Assignment =>
Output the data below exactly. Leave nothing out.

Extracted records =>
------------
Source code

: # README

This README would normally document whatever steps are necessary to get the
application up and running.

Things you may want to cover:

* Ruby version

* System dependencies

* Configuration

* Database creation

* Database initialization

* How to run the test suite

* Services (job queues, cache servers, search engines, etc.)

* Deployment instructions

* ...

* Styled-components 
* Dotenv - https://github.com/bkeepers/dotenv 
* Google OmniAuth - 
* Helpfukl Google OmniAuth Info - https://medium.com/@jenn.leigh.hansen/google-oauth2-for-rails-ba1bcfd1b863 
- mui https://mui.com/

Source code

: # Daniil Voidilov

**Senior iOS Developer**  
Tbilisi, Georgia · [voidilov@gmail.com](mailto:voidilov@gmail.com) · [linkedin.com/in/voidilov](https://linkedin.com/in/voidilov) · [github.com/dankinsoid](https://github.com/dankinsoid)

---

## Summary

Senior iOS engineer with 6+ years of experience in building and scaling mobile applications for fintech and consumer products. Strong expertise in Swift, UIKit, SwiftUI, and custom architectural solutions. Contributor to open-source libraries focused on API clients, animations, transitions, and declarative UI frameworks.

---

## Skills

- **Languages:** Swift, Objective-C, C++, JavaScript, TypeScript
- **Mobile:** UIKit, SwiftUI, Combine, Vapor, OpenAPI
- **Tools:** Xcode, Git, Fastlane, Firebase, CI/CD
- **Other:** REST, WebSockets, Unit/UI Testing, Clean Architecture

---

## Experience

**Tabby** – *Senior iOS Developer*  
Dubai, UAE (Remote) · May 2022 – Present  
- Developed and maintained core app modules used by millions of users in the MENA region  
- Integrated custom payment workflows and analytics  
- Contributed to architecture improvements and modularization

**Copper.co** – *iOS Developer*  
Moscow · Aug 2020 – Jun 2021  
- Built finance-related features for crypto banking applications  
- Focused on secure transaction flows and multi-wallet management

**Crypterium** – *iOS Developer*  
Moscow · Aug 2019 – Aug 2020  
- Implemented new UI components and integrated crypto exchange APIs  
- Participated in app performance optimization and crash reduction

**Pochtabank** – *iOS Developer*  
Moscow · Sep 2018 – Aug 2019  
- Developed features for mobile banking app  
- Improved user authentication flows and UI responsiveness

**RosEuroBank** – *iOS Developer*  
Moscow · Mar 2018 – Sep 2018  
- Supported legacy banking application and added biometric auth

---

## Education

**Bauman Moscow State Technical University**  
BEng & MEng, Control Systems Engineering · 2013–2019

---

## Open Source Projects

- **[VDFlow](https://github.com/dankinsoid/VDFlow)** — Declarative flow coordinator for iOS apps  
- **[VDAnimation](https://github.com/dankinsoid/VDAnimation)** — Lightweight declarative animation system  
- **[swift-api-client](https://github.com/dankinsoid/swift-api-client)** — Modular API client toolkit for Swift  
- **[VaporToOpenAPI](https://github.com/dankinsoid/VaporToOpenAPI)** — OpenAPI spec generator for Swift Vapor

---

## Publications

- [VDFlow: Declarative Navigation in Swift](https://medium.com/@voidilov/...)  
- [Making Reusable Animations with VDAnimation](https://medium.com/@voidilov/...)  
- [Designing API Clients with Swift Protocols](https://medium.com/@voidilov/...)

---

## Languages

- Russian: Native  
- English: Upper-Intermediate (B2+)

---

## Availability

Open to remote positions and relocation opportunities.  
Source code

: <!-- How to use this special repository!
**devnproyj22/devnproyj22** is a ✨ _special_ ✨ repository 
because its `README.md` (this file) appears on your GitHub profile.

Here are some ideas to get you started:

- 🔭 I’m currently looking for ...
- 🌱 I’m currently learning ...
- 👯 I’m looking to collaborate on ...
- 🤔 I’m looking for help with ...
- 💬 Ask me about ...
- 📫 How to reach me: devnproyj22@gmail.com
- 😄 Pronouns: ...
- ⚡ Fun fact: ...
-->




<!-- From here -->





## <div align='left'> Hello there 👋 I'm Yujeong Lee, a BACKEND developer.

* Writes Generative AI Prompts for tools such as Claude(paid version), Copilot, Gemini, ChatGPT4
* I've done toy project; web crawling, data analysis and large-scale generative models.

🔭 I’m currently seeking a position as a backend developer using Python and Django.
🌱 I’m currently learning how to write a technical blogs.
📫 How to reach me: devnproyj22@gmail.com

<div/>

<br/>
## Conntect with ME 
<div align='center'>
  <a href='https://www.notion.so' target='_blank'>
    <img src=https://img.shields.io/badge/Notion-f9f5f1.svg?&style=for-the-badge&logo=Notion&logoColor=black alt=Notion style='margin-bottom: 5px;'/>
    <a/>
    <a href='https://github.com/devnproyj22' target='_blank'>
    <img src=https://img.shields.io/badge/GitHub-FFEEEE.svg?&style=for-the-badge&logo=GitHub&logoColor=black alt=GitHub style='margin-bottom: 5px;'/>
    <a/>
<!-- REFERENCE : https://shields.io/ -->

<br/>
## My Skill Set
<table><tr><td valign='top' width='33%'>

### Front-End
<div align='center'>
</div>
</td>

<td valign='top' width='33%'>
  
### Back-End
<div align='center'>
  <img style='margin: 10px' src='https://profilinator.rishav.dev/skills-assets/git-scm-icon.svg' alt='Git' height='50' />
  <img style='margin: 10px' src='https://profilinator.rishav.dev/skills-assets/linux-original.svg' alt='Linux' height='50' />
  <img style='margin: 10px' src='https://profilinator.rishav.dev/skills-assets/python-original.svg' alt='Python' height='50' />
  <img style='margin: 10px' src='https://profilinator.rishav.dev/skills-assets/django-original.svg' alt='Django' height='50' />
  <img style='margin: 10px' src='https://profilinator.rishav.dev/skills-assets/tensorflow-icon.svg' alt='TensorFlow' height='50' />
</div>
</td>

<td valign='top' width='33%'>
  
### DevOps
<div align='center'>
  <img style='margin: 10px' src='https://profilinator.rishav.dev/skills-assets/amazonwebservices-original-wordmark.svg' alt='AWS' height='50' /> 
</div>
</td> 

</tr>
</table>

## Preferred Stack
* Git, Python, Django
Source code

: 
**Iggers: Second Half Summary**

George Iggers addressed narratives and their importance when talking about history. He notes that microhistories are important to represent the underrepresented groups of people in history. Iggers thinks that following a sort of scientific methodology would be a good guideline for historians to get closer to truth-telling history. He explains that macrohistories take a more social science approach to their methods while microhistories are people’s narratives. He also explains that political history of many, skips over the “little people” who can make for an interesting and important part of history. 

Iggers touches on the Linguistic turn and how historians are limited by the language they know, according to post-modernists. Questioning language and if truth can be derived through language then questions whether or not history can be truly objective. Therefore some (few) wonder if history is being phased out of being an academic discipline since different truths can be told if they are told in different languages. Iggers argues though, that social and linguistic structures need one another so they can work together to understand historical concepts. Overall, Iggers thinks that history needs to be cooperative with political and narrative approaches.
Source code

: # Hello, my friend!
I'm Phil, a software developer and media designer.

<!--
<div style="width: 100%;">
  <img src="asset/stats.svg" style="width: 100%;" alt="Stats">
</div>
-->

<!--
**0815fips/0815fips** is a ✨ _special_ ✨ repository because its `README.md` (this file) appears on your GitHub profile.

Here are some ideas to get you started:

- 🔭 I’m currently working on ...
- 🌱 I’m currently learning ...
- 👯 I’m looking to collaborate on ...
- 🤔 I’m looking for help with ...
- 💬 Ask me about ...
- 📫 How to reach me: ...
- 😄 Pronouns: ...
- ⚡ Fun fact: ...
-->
------------
Result below =>
Source code

: # README

This README would normally document whatever steps are necessary to get the
application up and running.

Things you may want to cover:

* Ruby version

* System dependencies

* Configuration

* Database creation

* Database initialization

* How to run the test suite

* Services (job queues, cache servers, search engines, etc.)

* Deployment instructions

* ...

* Styled-components 
* Dotenv - https://github.com/bkeepers/dotenv 
* Google OmniAuth - 
* Helpfukl Google OmniAuth Info - https://medium.com/@jenn.leigh.hansen/google-oauth2-for-rails-ba1bcfd1b863 
- mui https://mui.com/

Source code

: # Daniil Voidilov

**Senior iOS Developer**  
Tbilisi, Georgia · [voidilov@gmail.com](mailto:voidilov@gmail.com) · [linkedin.com/in/voidilov](https://linkedin.com/in/voidilov) · [github.com/dankinsoid](https://github.com/dankinsoid)

---

## Summary

Senior iOS engineer with 6+ years of experience in building and scaling mobile applications for fintech and consumer products. Strong expertise in Swift, UIKit, SwiftUI, and custom architectural solutions. Contributor to open-source libraries focused on API clients, animations, transitions, and declarative UI frameworks.

---

## Skills

- **Languages:** Swift, Objective-C, C++, JavaScript, TypeScript
- **Mobile:** UIKit, SwiftUI, Combine, Vapor, OpenAPI
- **Tools:** Xcode, Git, Fastlane, Firebase, CI/CD
- **Other:** REST, WebSockets, Unit/UI Testing, Clean Architecture

---

## Experience

**Tabby** – *Senior iOS Developer*  
Dubai, UAE (Remote) · May 2022 – Present  
- Developed and maintained core app modules used by millions of users in the MENA region  
- Integrated custom payment workflows and analytics  
- Contributed to architecture improvements and modularization

**Copper.co** – *iOS Developer*  
Moscow · Aug 2020 – Jun 2021  
- Built finance-related features for crypto banking applications  
- Focused on secure transaction flows and multi-wallet management

**Crypterium** – *iOS Developer*  
Moscow · Aug 2019 – Aug 2020  
- Implemented new UI components and integrated crypto exchange APIs  
- Participated in app performance optimization and crash reduction

**Pochtabank** – *iOS Developer*  
Moscow · Sep 2018 – Aug 2019  
- Developed features for mobile banking app  
- Improved user authentication flows and UI responsiveness

**RosEuroBank** – *iOS Developer*  
Moscow · Mar 2018 – Sep 2018  
- Supported legacy banking application and added biometric auth

---

## Education

**Bauman Moscow State Technical University**  
BEng & MEng, Control Systems Engineering · 2013–2019

---

## Open Source Projects

- **[VDFlow](https://github.com/dankinsoid/VDFlow)** — Declarative flow coordinator for iOS apps  
- **[VDAnimation](https://github.com/dankinsoid/VDAnimation)** — Lightweight declarative animation system  
- **[swift-api-client](https://github.com/dankinsoid/swift-api-client)** — Modular API client toolkit for Swift  
- **[VaporToOpenAPI](https://github.com/dankinsoid/VaporToOpenAPI)** — OpenAPI spec generator for Swift Vapor

---

## Publications

- [VDFlow: Declarative Navigation in Swift](https://medium.com/@voidilov/...)  
- [Making Reusable Animations with VDAnimation](https://medium.com/@voidilov/...)  
- [Designing API Clients with Swift Protocols](https://medium.com/@voidilov/...)

---

## Languages

- Russian: Native  
- English: Upper-Intermediate (B2+)

---

## Availability

Open to remote positions and relocation opportunities.  
Source code

: <!-- How to use this special repository!
**devnproyj22/devnproyj22** is a ✨ _special_ ✨ repository 
because its `README.md` (this file) appears on your GitHub profile.

Here are some ideas to get you started:

- 🔭 I’m currently looking for ...
- 🌱 I’m currently learning ...
- 👯 I’m looking to collaborate on ...
- 🤔 I’m looking for help with ...
- 💬 Ask me about ...
- 📫 How to reach me: devnproyj22@gmail.com
- 😄 Pronouns: ...
- ⚡ Fun fact: ...
-->




<!-- From here -->





## <div align='left'> Hello there 👋 I'm Yujeong Lee, a BACKEND developer.

* Writes Generative AI Prompts for tools such as Claude(paid version), Copilot, Gemini, ChatGPT4
* I've done toy project; web crawling, data analysis and large-scale generative models.

🔭 I’m currently seeking a position as a backend developer using Python and Django.
🌱 I’m currently learning how to write a technical blogs.
📫 How to reach me: devnproyj22@gmail.com

<div/>

<br/>
## Conntect with ME 
<div align='center'>
  <a href='https://www.notion.so' target='_blank'>
    <img src=https://img.shields.io/badge/Notion-f9f5f1.svg?&style=for-the-badge&logo=Notion&logoColor=black alt=Notion style='margin-bottom: 5px;'/>
    <a/>
    <a href='https://github.com/devnproyj22' target='_blank'>
    <img src=https://img.shields.io/badge/GitHub-FFEEEE.svg?&style=for-the-badge&logo=GitHub&logoColor=black alt=GitHub style='margin-bottom: 5px;'/>
    <a/>
<!-- REFERENCE : https://shields.io/ -->

<br/>
## My Skill Set
<table><tr><td valign='top' width='33%'>

### Front-End
<div align='center'>
</div>
</td>

<td valign='top' width='33%'>
  
### Back-End
<div align='center'>
  <img style='margin: 10px' src='https://profilinator.rishav.dev/skills-assets/git-scm-icon.svg' alt='Git' height='50' />
  <img style='margin: 10px' src='https://profilinator.rishav.dev/skills-assets/linux-original.svg' alt='Linux' height='50' />
  <img style='margin: 10px' src='https://profilinator.rishav.dev/skills-assets/python-original.svg' alt='Python' height='50' />
  <img style='margin: 10px' src='https://profilinator.rishav.dev/skills-assets/django-original.svg' alt='Django' height='50' />
  <img style='margin: 10px' src='https://profilinator.rishav.dev/skills-assets/tensorflow-icon.svg' alt='TensorFlow' height='50' />
</div>
</td>

<td valign='top' width='33%'>
  
### DevOps
<div align='center'>
  <img style='margin: 10px' src='https://profilinator.rishav.dev/skills-assets/amazonwebservices-original-wordmark.svg' alt='AWS' height='50' /> 
</div>
</td> 

</tr>
</table>

## Preferred Stack
* Git, Python, Django
Source code

: 
**Iggers: Second Half Summary**

George Iggers addressed narratives and their importance when talking about history. He notes that microhistories are important to represent the underrepresented groups of people in history. Iggers thinks that following a sort of scientific methodology would be a good guideline for historians to get closer to truth-telling history. He explains that macrohistories take a more social science approach to their methods while microhistories are people’s narratives. He also explains that political history of many, skips over the “little people” who can make for an interesting and important part of history. 

Iggers touches on the Linguistic turn and how historians are limited by the language they know, according to post-modernists. Questioning language and if truth can be derived through language then questions whether or not history can be truly objective. Therefore some (few) wonder if history is being phased out of being an academic discipline since different truths can be told if they are told in different languages. Iggers argues though, that social and linguistic structures need one another so they can work together to understand historical concepts. Overall, Iggers thinks that history needs to be cooperative with political and narrative approaches.
Source code

: # Hello, my friend!
I'm Phil, a software developer and media designer.

<!--
<div style="width: 100%;">
  <img src="asset/stats.svg" style="width: 100%;" alt="Stats">
</div>
-->

<!--
**0815fips/0815fips** is a ✨ _special_ ✨ repository because its `README.md` (this file) appears on your GitHub profile.

Here are some ideas to get you started:

- 🔭 I’m currently working on ...
- 🌱 I’m currently learning ...
- 👯 I’m looking to collaborate on ...
- 🤔 I’m looking for help with ...
- 💬 Ask me about ...
- 📫 How to reach me: ...
- 😄 Pronouns: ...
- ⚡ Fun fact: ...
-->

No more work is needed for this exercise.